PF planeja usar Interpol para rastrear fundos de Vorcaro para filme 'Dark Horse'
PF planeja usar Interpol para rastrear fundos de Vorcaro para filme ‘Dark Horse’ A guerra pelo bastidor de “Dark Horse” virou teste de estresse para a cooperação internacional — e para o futuro do bolsonarismo. De um lado, a Polícia Federal monta uma ofensiva técnico-jurídica com Interpol e quebra de sigilos; de outro, o campo bolsonarista tenta vender o filme como mero produto político-cultural, enquanto a base governista pinta o caso como ponta de um esquema de golpe financiado a dólar alto.
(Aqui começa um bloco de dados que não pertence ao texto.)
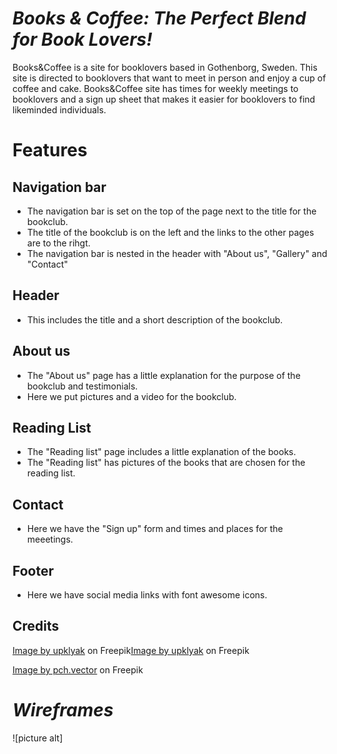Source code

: # *Books & Coffee: The Perfect Blend for Book Lovers!*

Books&Coffee is a site for booklovers based in Gothenborg, Sweden. This site is directed to booklovers that want to meet in person and enjoy a cup of coffee and cake. Books&Coffee site has times for weekly meetings to booklovers and a sign up sheet that makes it easier for booklovers to find likeminded individuals.
# **Features** #
 ## Navigation bar ##
 * The navigation bar is set on the top of the page next to the title for the bookclub.
 * The title of the bookclub is on the left and the links to the other pages are to the rihgt.
 * The navigation bar is nested in the header with "About us", "Gallery" and "Contact"

 ## Header ##
 * This includes the title and a short description of the bookclub.

 ## About us ##
 * The "About us" page has a little explanation for the purpose of the bookclub and testimonials. 
 * Here we put pictures and a video for the bookclub.

 ## Reading List ##
 * The "Reading list" page includes a little explanation of the books.
 * The "Reading list" has pictures of the books that are chosen for the reading list.

 ## Contact ##
 * Here we have the "Sign up" form and times and places for the meeetings.

 ## Footer ##
 * Here we have social media links with font awesome icons. 

 ## Credits ##
 <a href="https://www.freepik.com/free-vector/book-club-concept-with-people-read-books_29222683.htm#query=book%20illustration%20with%20people&position=4&from_view=search&track=ais">Image by upklyak</a> on Freepik<a href="https://www.freepik.com/free-vector/book-club-concept-with-people-read-books_29222683.htm#query=book%20illustration%20with%20people&position=4&from_view=search&track=ais">Image by upklyak</a> on Freepik

 <a href="https://www.freepik.com/free-vector/focused-tiny-people-reading-books_8609147.htm#page=3&query=open%20book%20illustration%20with%20people&position=2&from_view=search&track=ais">Image by pch.vector</a> on Freepik

 # *Wireframes* #
 ![picture alt]
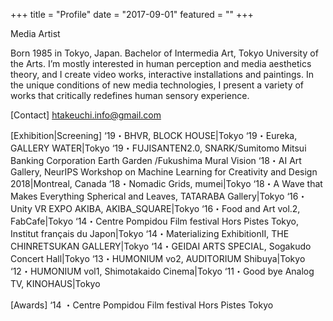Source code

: +++
title = "Profile"
date = "2017-09-01"
featured = ""
+++

Media Artist

Born 1985 in Tokyo, Japan. Bachelor of Intermedia Art, Tokyo University of the Arts.
I’m mostly interested in human perception and media aesthetics theory,
and I create video works, interactive installations and paintings.
In the unique conditions of new media technologies, I present a variety of works that critically redefines human sensory experience.


[Contact]
htakeuchi.info@gmail.com


[Exhibition|Screening]
‘19・BHVR, BLOCK HOUSE|Tokyo
‘19・Eureka, GALLERY WATER|Tokyo
‘19・FUJISANTEN2.0,  SNARK/Sumitomo Mitsui Banking Corporation Earth Garden /Fukushima Mural Vision
‘18・AI Art Gallery, NeurIPS Workshop on Machine Learning for Creativity and Design 2018|Montreal, Canada
‘18・Nomadic Grids, mumei|Tokyo
‘18・A Wave that Makes Everything Spherical and Leaves, TATARABA Gallery|Tokyo
‘16・Unity VR EXPO AKIBA, AKIBA_SQUARE|Tokyo
‘16・Food and Art vol.2, FabCafe|Tokyo
‘14・Centre Pompidou Film festival Hors Pistes Tokyo, Institut français du Japon|Tokyo
‘14・Materializing ExhibitionⅡ, THE CHINRETSUKAN GALLERY|Tokyo
‘14・GEIDAI ARTS SPECIAL, Sogakudo Concert Hall|Tokyo
‘13・HUMONIUM vo2, AUDITORIUM Shibuya|Tokyo
‘12・HUMONIUM vol1, Shimotakaido Cinema|Tokyo
‘11・Good bye Analog TV, KINOHAUS|Tokyo　


[Awards]
‘14 ・Centre Pompidou Film festival Hors Pistes Tokyo
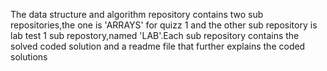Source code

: The data structure and algorithm repository contains two sub repositories,the one is 'ARRAYS' for quizz 1 and the other sub repository is lab test 1 sub repostory,named 'LAB'.Each sub repository contains the solved coded solution and a readme file that further explains the coded solutions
PF x bolsonarismo: o dinheiro por trás do filme
A PF quer usar a Difusão Prata da Interpol para rastrear e bloquear patrimônio do ex-banqueiro Daniel Vorcaro no exterior, incluindo cerca de R$ 61 milhões enviados a um fundo nos EUA sob o pretexto de financiar “Dark Horse”, filme sobre a campanha de Jair Bolsonaro em 2018. A ideia é colocar Vorcaro na lista da Interpol focada em bens, não em capturas, mirando justamente essas verbas para o longa.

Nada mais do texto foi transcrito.